[Opening PROVIDED INFORMATION section]

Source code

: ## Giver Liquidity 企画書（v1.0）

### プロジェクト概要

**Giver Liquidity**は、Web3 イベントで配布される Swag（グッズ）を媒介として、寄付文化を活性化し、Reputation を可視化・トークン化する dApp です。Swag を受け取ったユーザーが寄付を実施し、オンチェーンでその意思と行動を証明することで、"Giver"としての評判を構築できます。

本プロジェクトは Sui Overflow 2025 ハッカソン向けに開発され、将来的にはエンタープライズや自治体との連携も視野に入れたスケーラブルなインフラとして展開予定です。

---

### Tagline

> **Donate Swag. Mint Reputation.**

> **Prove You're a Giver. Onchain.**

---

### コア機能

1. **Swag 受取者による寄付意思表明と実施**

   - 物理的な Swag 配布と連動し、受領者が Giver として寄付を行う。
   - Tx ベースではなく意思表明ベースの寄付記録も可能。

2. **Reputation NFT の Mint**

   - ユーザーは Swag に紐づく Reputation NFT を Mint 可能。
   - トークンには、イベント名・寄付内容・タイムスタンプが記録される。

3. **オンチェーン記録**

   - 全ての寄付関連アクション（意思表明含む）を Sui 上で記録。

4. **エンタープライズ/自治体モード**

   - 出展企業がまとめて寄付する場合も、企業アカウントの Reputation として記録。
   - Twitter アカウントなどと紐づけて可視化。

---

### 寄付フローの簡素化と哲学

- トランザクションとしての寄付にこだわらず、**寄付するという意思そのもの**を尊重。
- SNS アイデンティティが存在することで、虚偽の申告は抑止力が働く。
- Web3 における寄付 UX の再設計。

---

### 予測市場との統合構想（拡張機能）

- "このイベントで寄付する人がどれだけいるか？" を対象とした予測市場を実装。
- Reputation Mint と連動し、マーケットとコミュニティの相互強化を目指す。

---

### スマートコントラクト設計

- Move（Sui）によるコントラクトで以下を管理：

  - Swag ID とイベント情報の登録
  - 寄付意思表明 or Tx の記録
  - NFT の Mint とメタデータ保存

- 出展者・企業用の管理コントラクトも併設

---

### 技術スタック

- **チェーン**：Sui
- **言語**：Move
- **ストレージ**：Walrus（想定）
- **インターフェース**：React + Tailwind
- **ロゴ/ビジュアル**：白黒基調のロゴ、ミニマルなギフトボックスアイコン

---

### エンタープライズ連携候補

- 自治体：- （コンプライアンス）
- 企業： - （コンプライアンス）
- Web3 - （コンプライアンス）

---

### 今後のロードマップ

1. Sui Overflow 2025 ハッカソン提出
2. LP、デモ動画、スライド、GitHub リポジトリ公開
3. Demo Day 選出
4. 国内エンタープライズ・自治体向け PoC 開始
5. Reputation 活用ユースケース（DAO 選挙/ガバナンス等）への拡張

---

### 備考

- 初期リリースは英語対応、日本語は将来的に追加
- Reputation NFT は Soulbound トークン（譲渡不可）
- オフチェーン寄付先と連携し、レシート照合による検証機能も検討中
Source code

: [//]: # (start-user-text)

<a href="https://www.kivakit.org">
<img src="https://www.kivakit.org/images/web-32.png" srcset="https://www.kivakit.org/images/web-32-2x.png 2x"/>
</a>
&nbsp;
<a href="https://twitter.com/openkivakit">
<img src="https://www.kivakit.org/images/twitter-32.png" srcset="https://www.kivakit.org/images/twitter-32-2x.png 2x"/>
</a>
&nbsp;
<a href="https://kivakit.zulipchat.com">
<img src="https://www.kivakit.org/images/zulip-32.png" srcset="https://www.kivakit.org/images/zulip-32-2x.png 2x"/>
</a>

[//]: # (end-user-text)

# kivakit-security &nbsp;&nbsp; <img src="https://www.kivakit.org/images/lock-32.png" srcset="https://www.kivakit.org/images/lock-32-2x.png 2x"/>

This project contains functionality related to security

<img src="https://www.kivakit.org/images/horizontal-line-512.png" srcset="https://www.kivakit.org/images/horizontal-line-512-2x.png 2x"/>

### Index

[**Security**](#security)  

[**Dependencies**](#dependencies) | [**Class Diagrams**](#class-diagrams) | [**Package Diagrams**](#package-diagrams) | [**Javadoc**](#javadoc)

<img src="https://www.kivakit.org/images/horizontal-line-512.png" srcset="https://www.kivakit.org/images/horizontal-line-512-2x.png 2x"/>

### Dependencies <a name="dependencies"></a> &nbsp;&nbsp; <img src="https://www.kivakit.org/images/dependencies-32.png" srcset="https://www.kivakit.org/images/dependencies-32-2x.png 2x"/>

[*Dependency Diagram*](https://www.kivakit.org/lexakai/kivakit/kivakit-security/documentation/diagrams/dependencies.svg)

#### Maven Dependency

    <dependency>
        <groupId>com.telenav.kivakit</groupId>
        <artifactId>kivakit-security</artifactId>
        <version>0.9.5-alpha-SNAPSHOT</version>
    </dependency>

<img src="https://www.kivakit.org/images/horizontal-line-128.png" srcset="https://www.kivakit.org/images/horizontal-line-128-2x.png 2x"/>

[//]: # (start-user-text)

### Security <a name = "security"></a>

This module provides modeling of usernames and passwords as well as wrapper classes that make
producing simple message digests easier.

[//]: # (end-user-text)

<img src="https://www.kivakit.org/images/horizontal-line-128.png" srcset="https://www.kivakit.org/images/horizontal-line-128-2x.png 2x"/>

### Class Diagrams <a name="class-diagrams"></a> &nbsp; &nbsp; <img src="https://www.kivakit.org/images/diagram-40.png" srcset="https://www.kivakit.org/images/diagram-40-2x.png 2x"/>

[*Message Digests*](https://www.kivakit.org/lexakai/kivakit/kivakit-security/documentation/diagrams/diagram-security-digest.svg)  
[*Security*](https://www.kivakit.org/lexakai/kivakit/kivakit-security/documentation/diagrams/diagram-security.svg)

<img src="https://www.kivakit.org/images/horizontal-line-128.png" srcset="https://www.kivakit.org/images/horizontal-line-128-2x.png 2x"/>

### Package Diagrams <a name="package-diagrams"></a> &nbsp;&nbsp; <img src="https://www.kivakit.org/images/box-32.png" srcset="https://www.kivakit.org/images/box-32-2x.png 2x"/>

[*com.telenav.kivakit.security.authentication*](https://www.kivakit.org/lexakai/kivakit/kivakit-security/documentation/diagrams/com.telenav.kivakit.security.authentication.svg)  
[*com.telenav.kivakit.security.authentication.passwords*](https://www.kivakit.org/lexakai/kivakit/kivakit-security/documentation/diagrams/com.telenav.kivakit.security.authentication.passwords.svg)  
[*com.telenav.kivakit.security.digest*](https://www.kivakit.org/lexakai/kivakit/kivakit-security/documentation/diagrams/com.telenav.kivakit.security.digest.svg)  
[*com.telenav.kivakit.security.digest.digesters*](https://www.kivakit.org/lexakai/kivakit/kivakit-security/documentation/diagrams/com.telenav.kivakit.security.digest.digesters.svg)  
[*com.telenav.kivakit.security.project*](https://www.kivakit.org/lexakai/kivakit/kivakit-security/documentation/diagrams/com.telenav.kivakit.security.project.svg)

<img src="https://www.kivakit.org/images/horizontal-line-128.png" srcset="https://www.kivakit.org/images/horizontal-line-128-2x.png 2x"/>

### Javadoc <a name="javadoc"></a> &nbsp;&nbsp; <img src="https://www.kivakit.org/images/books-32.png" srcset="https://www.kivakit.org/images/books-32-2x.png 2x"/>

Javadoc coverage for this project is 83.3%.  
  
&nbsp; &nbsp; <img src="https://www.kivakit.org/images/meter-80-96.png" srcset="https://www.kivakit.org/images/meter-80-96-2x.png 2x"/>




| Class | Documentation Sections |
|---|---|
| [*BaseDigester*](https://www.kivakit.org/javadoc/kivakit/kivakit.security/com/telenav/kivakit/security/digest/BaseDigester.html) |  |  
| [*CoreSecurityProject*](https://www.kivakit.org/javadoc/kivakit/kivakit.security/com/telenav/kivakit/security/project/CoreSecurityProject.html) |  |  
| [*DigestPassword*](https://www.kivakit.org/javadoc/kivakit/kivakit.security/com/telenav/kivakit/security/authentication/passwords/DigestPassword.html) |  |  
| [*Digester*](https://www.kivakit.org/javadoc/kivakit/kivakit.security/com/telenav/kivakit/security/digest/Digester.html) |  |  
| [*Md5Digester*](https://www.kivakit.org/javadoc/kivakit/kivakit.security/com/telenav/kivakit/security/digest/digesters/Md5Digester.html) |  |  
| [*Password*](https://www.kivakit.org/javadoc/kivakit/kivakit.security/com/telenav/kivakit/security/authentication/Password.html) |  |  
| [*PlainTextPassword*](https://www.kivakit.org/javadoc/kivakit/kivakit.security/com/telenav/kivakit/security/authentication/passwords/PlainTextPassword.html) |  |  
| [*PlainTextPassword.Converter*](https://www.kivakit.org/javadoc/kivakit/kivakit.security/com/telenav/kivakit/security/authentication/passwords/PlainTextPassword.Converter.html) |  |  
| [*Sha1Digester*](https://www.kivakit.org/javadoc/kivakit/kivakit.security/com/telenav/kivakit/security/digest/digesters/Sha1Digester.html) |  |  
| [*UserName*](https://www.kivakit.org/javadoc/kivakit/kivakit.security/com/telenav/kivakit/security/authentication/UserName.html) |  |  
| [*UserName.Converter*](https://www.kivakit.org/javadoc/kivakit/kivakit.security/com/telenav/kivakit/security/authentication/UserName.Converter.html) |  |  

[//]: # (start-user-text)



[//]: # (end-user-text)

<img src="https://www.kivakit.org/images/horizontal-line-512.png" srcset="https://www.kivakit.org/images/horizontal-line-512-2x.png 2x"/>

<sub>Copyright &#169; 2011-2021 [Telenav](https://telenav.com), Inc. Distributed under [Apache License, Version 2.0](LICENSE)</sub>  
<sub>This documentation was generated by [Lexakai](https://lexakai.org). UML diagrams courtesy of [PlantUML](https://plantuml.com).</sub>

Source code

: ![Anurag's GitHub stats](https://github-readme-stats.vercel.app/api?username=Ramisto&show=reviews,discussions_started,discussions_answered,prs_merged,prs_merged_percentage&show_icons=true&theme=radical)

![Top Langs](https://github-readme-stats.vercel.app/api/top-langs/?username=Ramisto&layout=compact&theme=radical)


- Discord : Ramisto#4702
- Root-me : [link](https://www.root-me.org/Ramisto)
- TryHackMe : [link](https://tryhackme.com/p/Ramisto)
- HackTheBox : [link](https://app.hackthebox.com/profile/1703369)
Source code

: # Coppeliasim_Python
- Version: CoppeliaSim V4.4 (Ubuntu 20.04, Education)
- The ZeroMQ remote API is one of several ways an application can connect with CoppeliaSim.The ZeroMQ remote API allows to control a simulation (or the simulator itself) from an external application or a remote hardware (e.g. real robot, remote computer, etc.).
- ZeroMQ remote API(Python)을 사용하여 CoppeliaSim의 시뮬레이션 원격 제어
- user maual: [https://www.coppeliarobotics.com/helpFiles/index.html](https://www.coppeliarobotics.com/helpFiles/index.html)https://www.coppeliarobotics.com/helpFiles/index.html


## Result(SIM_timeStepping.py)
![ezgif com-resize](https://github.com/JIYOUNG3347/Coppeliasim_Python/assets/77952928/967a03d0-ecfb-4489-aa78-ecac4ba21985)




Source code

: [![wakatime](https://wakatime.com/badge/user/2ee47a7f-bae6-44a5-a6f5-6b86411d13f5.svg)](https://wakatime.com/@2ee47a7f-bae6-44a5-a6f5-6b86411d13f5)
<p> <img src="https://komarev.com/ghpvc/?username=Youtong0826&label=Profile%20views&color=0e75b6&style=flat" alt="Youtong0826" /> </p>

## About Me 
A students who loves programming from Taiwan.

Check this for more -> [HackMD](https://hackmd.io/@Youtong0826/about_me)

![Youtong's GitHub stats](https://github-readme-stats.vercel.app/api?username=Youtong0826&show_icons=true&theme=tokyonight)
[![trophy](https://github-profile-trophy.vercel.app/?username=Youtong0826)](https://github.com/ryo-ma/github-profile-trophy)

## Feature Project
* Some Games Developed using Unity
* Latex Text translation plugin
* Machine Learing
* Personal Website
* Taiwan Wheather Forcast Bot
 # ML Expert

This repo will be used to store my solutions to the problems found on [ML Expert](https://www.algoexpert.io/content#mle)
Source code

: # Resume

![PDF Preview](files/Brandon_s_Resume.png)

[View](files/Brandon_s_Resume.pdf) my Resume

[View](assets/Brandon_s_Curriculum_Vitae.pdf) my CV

[Closing PROVIDED INFORMATION section]

**TASK DESCRIPTION**.
Wherever the word "ZeroMQ" turns up in a line of the entries above, copy that line.

**EXERCISE SOLUTION**.
- The ZeroMQ remote API is one of several ways an application can connect with CoppeliaSim.The ZeroMQ remote API allows to control a simulation (or the simulator itself) from an external application or a remote hardware (e.g. real robot, remote computer, etc.).
- ZeroMQ remote API(Python)을 사용하여 CoppeliaSim의 시뮬레이션 원격 제어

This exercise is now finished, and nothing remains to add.